Сотый апрель Виктора Набутова
Самойлов Алексей
Спорт-Экспресс-Санкт-Петербург. - № 75 (7314), 10.04.2017.

Людей редкостного, поразительного таланта их современники нередко обожествляют. Так было с Михаилом Талем, о котором гроссмейстер Виктор Корчной говорил, что, если бы Таль не стал шахматистом, он был бы гением во всем — в литературе, музыке, физике, в чем угодно.

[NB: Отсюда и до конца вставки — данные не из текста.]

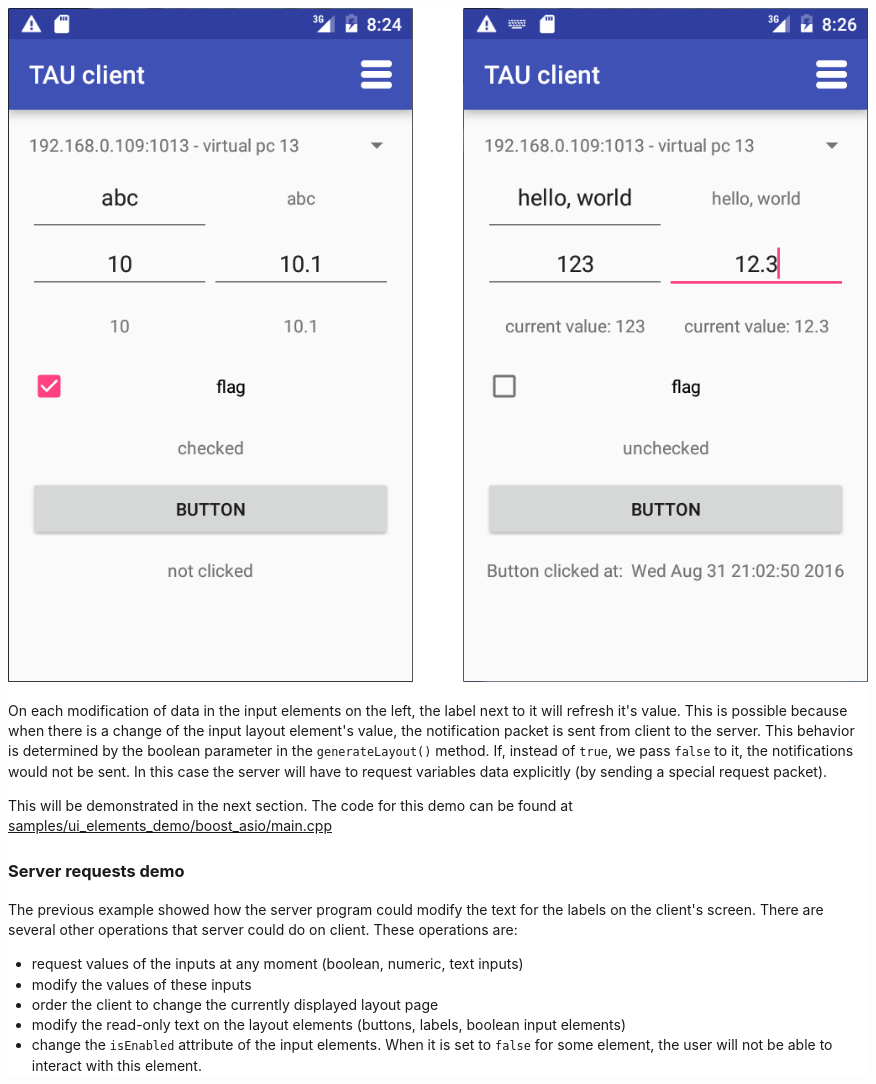 ![](media/screenshots/ui_elements_demo.png)

On each modification of data in the input elements on the left, the label next to it will refresh it's value. This is possible because when there is a change of the input layout element's value, the notification packet is sent from client to the server. This behavior is determined by the boolean parameter in the `generateLayout()` method. If, instead of `true`, we pass `false` to it, the notifications would not be sent. In this case the server will have to request variables data explicitly (by sending a special request packet).

This will be demonstrated in the next section. The code for this demo can be found at [samples/ui_elements_demo/boost_asio/main.cpp](samples/ui_elements_demo/boost_asio/main.cpp)

### <a name="server-requests-demo"></a> Server requests demo

The previous example showed how the server program could modify the text for the labels on the client's screen. There are several other operations that server could do on client. These operations are:
 - request values of the inputs at any moment (boolean, numeric, text inputs)
 - modify the values of these inputs
 - order the client to change the currently displayed layout page
 - modify the read-only text on the layout elements (buttons, labels, boolean input elements)
 - change the `isEnabled` attribute of the input elements. When it is set to `false` for some element, the user will not be able to interact with this element.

Так было с Виктором Набутовым, сложенным, как Аполлон Бельведерский, высоким шатеном с мужественным и одухотворенным лицом Роберта Тейлора. нафаршированным спортивными талантами в свои семнадцать лет, и, как выяснилось позже, не только спортивными. «Я просто уверен, если бы он тогда бросил свои спортивные утехи и занялся бы атомной бомбой и космосом, то эта милая бомбочка появилась бы у нас значительно раньше американской, и тогда Великой Отечественной войны вообще бы не было, как и фашистской Германии, и наши русские парни шастали бы по Луне первыми и…»

Пора уже пояснить, что красота и спортивные таланты Виктора Набутова в далеком 1934 году потрясли не автора данного сочинения, родившегося два года спустя, а пятнадцатилетнего в том году мальчишку — волейболиста, в будущем замечательного игрока и тренера, чемпиона мира, Европы и Советского Союза Анатолия Николаевича Эйнгорна, человека иронического, даже саркастического склада ума.

Эйнгорн был на два года моложе Набутова и в своей итоговой книге «Жизнь и приключения барона фон Тизенгаузена в Советской России» — ее второе, дополненное издание увидело свет в Санкт-Петербурге в 2002 году, за год до смерти выдающегося деятеля спорта, героя войны, известного ленинградского хирурга, воздал дань любви кумиру нашего детства, взрослости и даже старости!».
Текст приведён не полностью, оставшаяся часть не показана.